→ INFORMATION PROVIDED:
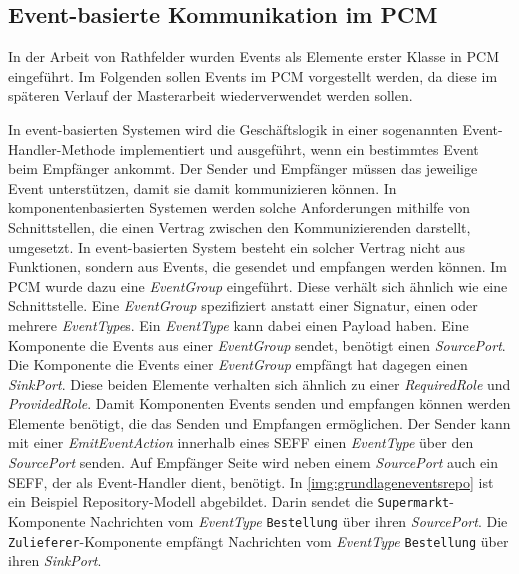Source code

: \subsection{Event-basierte Kommunikation im PCM}
In der Arbeit von Rathfelder \cite{Rathfelder2013} wurden Events als Elemente erster Klasse in PCM eingeführt. Im Folgenden sollen Events im PCM vorgestellt werden, da diese im späteren Verlauf der Masterarbeit wiederverwendet werden sollen. \par
In event-basierten Systemen wird die Geschäftslogik in einer sogenannten Event-Handler-Methode implementiert und ausgeführt, wenn ein bestimmtes Event beim Empfänger ankommt. Der Sender und Empfänger müssen das jeweilige Event unterstützen, damit sie damit kommunizieren können. In komponentenbasierten Systemen werden solche Anforderungen mithilfe von Schnittstellen, die einen Vertrag zwischen den Kommunizierenden darstellt, umgesetzt. In event-basierten System besteht ein solcher Vertrag nicht aus Funktionen, sondern aus Events, die gesendet und empfangen werden können. Im PCM wurde dazu eine \emph{EventGroup} eingeführt. Diese verhält sich ähnlich wie eine Schnittstelle. Eine \emph{EventGroup} spezifiziert anstatt einer Signatur, einen oder mehrere \emph{EventType}s. Ein \emph{EventType} kann dabei einen Payload haben. Eine Komponente die Events aus einer \emph{EventGroup} sendet, benötigt einen \emph{SourcePort}. Die Komponente die Events einer \emph{EventGroup} empfängt hat dagegen einen \emph{SinkPort}. Diese beiden Elemente verhalten sich ähnlich zu einer \emph{RequiredRole} und \emph{ProvidedRole}. 
Damit Komponenten Events senden und empfangen können werden Elemente benötigt, die das Senden und Empfangen ermöglichen. Der Sender kann mit einer \emph{EmitEventAction} innerhalb eines SEFF einen \emph{EventType} über den \emph{SourcePort} senden. Auf Empfänger Seite wird neben einem \emph{SourcePort} auch ein SEFF, der als Event-Handler dient, benötigt. In \autoref{img:grundlageneventsrepo} ist ein Beispiel Repository-Modell abgebildet. Darin sendet die \texttt{Supermarkt}-Komponente Nachrichten vom \emph{EventType} \texttt{Bestellung} über ihren \emph{SourcePort}. Die \texttt{Zulieferer}-Komponente empfängt Nachrichten vom \emph{EventType} \texttt{Bestellung} über ihren \emph{SinkPort}.

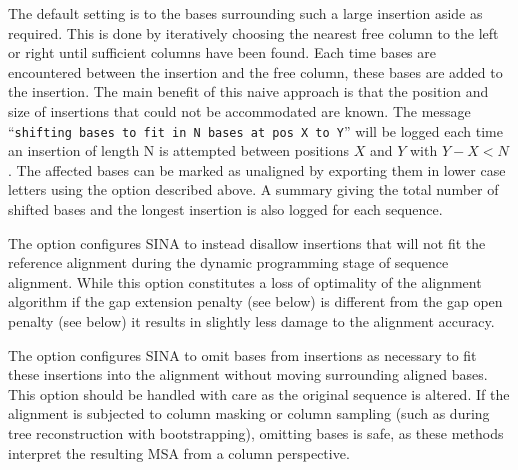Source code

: \documentclass[english,a4paper]{article}
\begin{document}
\begin{Description}
The default setting is to  the
bases surrounding such a large insertion aside as required. This is done by iteratively choosing the
nearest free column to the left or right until sufficient columns have been found. Each time bases
are encountered between the insertion and the free column, these bases are added to the insertion. The
main benefit of this naive approach is that the position and size of insertions that could not be
accommodated are known. The message ``\texttt{shifting bases to fit in N bases at pos X to Y}'' will be logged
each time an insertion of length N is attempted between positions $X$ and $Y$ with $Y-X<N$. The affected
bases can be marked as unaligned by exporting them in lower case letters using the 
option described above. A summary giving the total number of shifted bases and the longest insertion
is also logged for each sequence.

The option  configures SINA to instead disallow insertions that will not fit the reference
alignment during the dynamic programming stage of sequence alignment. While this option constitutes
a loss of optimality of the alignment algorithm if the gap extension penalty (see 
below) is different from the gap open penalty (see  below) it results in slightly less
damage to the alignment accuracy. 

The option  configures SINA to omit bases from insertions as necessary to fit these
insertions into the alignment without moving surrounding aligned bases. This option should be handled
with care as the original sequence is altered. If the alignment is subjected to column masking or
column sampling (such as during tree reconstruction with bootstrapping), omitting bases is safe, as
these methods interpret the resulting MSA from a column perspective.


\end{Description}
\end{document}
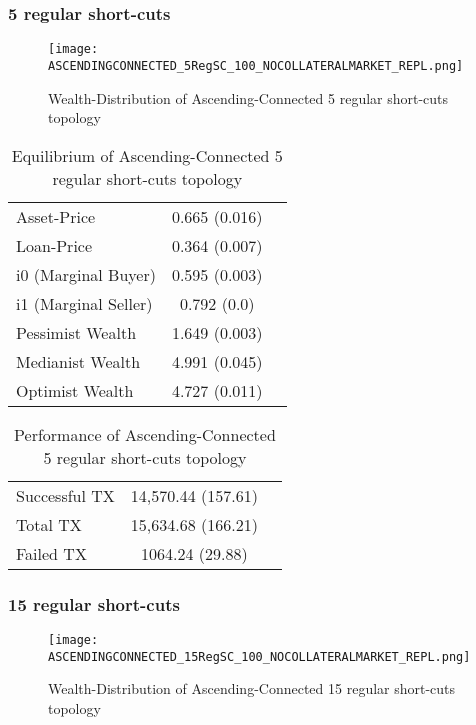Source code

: \documentclass[Bachelorarbeit.tex]{subfiles}
\begin{document}
\subsubsection{5 regular short-cuts}
\begin{figure}[H]
	\centering
  \texttt{[image: ASCENDINGCONNECTED\_5RegSC\_100\_NOCOLLATERALMARKET\_REPL.png]}
	\caption{Wealth-Distribution of Ascending-Connected 5 regular short-cuts topology}
	\label{fig1}
\end{figure}

\begin{table}[H]
	\caption{Equilibrium of Ascending-Connected 5 regular short-cuts topology}
	\centering
	\begin{tabular} { l c r }
		\hline
		Asset-Price & 0.665 (0.016) \\
		Loan-Price & 0.364 (0.007) \\
		i0 (Marginal Buyer) & 0.595 (0.003) \\
		i1 (Marginal Seller) & 0.792 (0.0) \\
		Pessimist Wealth & 1.649 (0.003) \\
		Medianist Wealth & 4.991 (0.045) \\
		Optimist Wealth & 4.727 (0.011) \\
		\hline
	\end{tabular}
\end{table} 

\begin{table}[H]
	\caption{Performance of Ascending-Connected 5 regular short-cuts topology}
	\centering
	\begin{tabular} { l c r }
		\hline
		Successful TX & 14,570.44 (157.61) \\
		Total TX & 15,634.68 (166.21) \\
		Failed TX & 1064.24 (29.88) \\
		\hline
	\end{tabular}
\end{table}

\subsubsection{15 regular short-cuts}
\begin{figure}[H]
	\centering
  \texttt{[image: ASCENDINGCONNECTED\_15RegSC\_100\_NOCOLLATERALMARKET\_REPL.png]}
	\caption{Wealth-Distribution of Ascending-Connected 15 regular short-cuts topology}
	\label{fig1}
\end{figure}
\end{document}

→ WHAT THE EXERCISE ASKS: Keep every word of the lines above unchanged in the copy, and omit the pictures.

→ ANSWER BELOW:
Source code

: \subsection{Event-basierte Kommunikation im PCM}
In der Arbeit von Rathfelder \cite{Rathfelder2013} wurden Events als Elemente erster Klasse in PCM eingeführt. Im Folgenden sollen Events im PCM vorgestellt werden, da diese im späteren Verlauf der Masterarbeit wiederverwendet werden sollen. \par
In event-basierten Systemen wird die Geschäftslogik in einer sogenannten Event-Handler-Methode implementiert und ausgeführt, wenn ein bestimmtes Event beim Empfänger ankommt. Der Sender und Empfänger müssen das jeweilige Event unterstützen, damit sie damit kommunizieren können. In komponentenbasierten Systemen werden solche Anforderungen mithilfe von Schnittstellen, die einen Vertrag zwischen den Kommunizierenden darstellt, umgesetzt. In event-basierten System besteht ein solcher Vertrag nicht aus Funktionen, sondern aus Events, die gesendet und empfangen werden können. Im PCM wurde dazu eine \emph{EventGroup} eingeführt. Diese verhält sich ähnlich wie eine Schnittstelle. Eine \emph{EventGroup} spezifiziert anstatt einer Signatur, einen oder mehrere \emph{EventType}s. Ein \emph{EventType} kann dabei einen Payload haben. Eine Komponente die Events aus einer \emph{EventGroup} sendet, benötigt einen \emph{SourcePort}. Die Komponente die Events einer \emph{EventGroup} empfängt hat dagegen einen \emph{SinkPort}. Diese beiden Elemente verhalten sich ähnlich zu einer \emph{RequiredRole} und \emph{ProvidedRole}. 
Damit Komponenten Events senden und empfangen können werden Elemente benötigt, die das Senden und Empfangen ermöglichen. Der Sender kann mit einer \emph{EmitEventAction} innerhalb eines SEFF einen \emph{EventType} über den \emph{SourcePort} senden. Auf Empfänger Seite wird neben einem \emph{SourcePort} auch ein SEFF, der als Event-Handler dient, benötigt. In \autoref{img:grundlageneventsrepo} ist ein Beispiel Repository-Modell abgebildet. Darin sendet die \texttt{Supermarkt}-Komponente Nachrichten vom \emph{EventType} \texttt{Bestellung} über ihren \emph{SourcePort}. Die \texttt{Zulieferer}-Komponente empfängt Nachrichten vom \emph{EventType} \texttt{Bestellung} über ihren \emph{SinkPort}.

Source code

: \documentclass[english,a4paper]{article}
\begin{document}
\begin{Description}
The default setting is to  the
bases surrounding such a large insertion aside as required. This is done by iteratively choosing the
nearest free column to the left or right until sufficient columns have been found. Each time bases
are encountered between the insertion and the free column, these bases are added to the insertion. The
main benefit of this naive approach is that the position and size of insertions that could not be
accommodated are known. The message ``\texttt{shifting bases to fit in N bases at pos X to Y}'' will be logged
each time an insertion of length N is attempted between positions $X$ and $Y$ with $Y-X<N$. The affected
bases can be marked as unaligned by exporting them in lower case letters using the 
option described above. A summary giving the total number of shifted bases and the longest insertion
is also logged for each sequence.

The option  configures SINA to instead disallow insertions that will not fit the reference
alignment during the dynamic programming stage of sequence alignment. While this option constitutes
a loss of optimality of the alignment algorithm if the gap extension penalty (see 
below) is different from the gap open penalty (see  below) it results in slightly less
damage to the alignment accuracy. 

The option  configures SINA to omit bases from insertions as necessary to fit these
insertions into the alignment without moving surrounding aligned bases. This option should be handled
with care as the original sequence is altered. If the alignment is subjected to column masking or
column sampling (such as during tree reconstruction with bootstrapping), omitting bases is safe, as
these methods interpret the resulting MSA from a column perspective.


\end{Description}
\end{document}
Source code

: \documentclass[Bachelorarbeit.tex]{subfiles}
\begin{document}
\subsubsection{5 regular short-cuts}
\begin{figure}[H]
	\centering
  \texttt{[image: ASCENDINGCONNECTED\_5RegSC\_100\_NOCOLLATERALMARKET\_REPL.png]}
	\caption{Wealth-Distribution of Ascending-Connected 5 regular short-cuts topology}
	\label{fig1}
\end{figure}

\begin{table}[H]
	\caption{Equilibrium of Ascending-Connected 5 regular short-cuts topology}
	\centering
	\begin{tabular} { l c r }
		\hline
		Asset-Price & 0.665 (0.016) \\
		Loan-Price & 0.364 (0.007) \\
		i0 (Marginal Buyer) & 0.595 (0.003) \\
		i1 (Marginal Seller) & 0.792 (0.0) \\
		Pessimist Wealth & 1.649 (0.003) \\
		Medianist Wealth & 4.991 (0.045) \\
		Optimist Wealth & 4.727 (0.011) \\
		\hline
	\end{tabular}
\end{table} 

\begin{table}[H]
	\caption{Performance of Ascending-Connected 5 regular short-cuts topology}
	\centering
	\begin{tabular} { l c r }
		\hline
		Successful TX & 14,570.44 (157.61) \\
		Total TX & 15,634.68 (166.21) \\
		Failed TX & 1064.24 (29.88) \\
		\hline
	\end{tabular}
\end{table}

\subsubsection{15 regular short-cuts}
\begin{figure}[H]
	\centering
  \texttt{[image: ASCENDINGCONNECTED\_15RegSC\_100\_NOCOLLATERALMARKET\_REPL.png]}
	\caption{Wealth-Distribution of Ascending-Connected 15 regular short-cuts topology}
	\label{fig1}
\end{figure}
\end{document}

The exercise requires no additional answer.